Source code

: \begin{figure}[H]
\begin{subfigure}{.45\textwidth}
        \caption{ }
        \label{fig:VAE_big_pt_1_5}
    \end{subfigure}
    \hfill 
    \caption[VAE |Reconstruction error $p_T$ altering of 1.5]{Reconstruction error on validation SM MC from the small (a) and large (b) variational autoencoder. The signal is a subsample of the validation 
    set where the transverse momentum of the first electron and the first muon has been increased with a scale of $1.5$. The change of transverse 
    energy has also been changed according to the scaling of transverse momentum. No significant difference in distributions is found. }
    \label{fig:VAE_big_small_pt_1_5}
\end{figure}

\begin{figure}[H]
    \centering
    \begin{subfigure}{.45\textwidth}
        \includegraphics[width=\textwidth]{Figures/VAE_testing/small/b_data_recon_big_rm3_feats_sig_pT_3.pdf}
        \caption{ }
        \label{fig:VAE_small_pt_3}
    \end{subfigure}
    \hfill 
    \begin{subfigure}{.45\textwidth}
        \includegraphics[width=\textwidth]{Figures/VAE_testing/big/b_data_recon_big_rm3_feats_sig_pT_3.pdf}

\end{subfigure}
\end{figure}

• • • • •

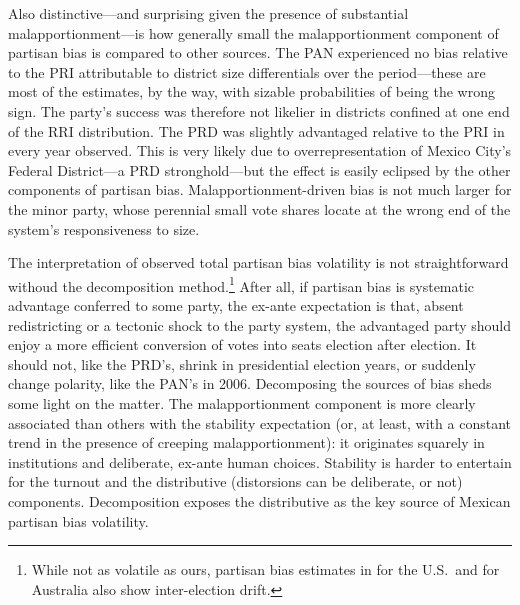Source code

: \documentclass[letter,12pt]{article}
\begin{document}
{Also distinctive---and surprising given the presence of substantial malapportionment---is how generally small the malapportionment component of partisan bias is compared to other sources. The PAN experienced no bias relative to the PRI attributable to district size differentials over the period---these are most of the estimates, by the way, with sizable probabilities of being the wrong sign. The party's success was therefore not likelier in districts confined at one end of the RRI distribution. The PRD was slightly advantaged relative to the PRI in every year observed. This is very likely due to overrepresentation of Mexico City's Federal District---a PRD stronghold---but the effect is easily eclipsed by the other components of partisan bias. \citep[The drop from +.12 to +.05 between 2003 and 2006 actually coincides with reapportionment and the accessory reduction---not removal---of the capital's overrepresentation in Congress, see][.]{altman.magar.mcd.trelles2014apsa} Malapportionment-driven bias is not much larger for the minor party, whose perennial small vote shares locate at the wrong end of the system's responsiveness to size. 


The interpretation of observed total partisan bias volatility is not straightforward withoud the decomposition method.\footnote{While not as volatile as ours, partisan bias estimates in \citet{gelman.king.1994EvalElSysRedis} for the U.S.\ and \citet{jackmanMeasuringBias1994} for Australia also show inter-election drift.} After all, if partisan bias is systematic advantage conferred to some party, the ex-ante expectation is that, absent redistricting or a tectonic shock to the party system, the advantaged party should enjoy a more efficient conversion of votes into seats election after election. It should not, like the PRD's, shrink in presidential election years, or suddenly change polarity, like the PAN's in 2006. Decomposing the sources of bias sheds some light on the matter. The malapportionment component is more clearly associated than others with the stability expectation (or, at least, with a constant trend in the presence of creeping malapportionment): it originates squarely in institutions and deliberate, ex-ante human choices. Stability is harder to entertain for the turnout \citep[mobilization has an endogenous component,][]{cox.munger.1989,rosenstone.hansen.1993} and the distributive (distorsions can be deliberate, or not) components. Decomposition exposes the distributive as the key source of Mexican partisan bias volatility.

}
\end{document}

• • • • •

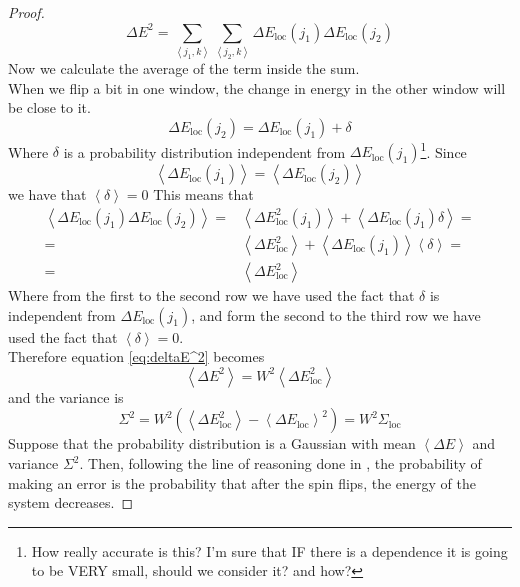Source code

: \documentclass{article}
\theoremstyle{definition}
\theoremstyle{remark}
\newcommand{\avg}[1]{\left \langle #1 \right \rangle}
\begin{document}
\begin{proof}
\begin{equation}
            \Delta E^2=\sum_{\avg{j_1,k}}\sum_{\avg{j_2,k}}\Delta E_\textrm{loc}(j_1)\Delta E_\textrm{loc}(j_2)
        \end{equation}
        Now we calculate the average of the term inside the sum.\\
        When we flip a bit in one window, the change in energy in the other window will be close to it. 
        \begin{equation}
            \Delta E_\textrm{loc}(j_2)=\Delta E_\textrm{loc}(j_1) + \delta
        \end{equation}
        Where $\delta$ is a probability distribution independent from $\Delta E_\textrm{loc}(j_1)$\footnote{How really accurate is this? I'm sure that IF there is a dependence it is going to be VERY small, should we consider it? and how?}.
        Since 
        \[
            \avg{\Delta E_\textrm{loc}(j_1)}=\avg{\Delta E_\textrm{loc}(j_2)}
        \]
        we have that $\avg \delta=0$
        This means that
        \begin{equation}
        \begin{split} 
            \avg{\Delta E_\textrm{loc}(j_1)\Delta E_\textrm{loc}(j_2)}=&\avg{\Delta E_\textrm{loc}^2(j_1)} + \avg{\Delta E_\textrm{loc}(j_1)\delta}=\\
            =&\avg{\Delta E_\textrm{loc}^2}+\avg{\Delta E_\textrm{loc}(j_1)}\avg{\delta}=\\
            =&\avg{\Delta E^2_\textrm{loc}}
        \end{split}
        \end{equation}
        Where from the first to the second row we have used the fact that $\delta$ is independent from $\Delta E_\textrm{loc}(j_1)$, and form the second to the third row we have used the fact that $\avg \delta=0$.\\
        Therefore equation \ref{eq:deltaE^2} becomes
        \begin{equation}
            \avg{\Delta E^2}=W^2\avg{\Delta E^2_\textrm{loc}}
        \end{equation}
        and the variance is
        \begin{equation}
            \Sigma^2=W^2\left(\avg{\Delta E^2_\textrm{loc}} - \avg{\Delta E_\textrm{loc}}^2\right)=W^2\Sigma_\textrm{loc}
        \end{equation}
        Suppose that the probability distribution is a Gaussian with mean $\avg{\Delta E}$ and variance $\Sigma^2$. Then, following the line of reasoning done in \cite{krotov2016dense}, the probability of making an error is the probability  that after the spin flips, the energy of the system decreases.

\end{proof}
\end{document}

• • • • •

__EXERCISE__:
Among the lines above, find those holding "right" and copy each one.

__TASK ANSWER__:
\newcommand{\avg}[1]{\left \langle #1 \right \rangle}
            \Sigma^2=W^2\left(\avg{\Delta E^2_\textrm{loc}} - \avg{\Delta E_\textrm{loc}}^2\right)=W^2\Sigma_\textrm{loc}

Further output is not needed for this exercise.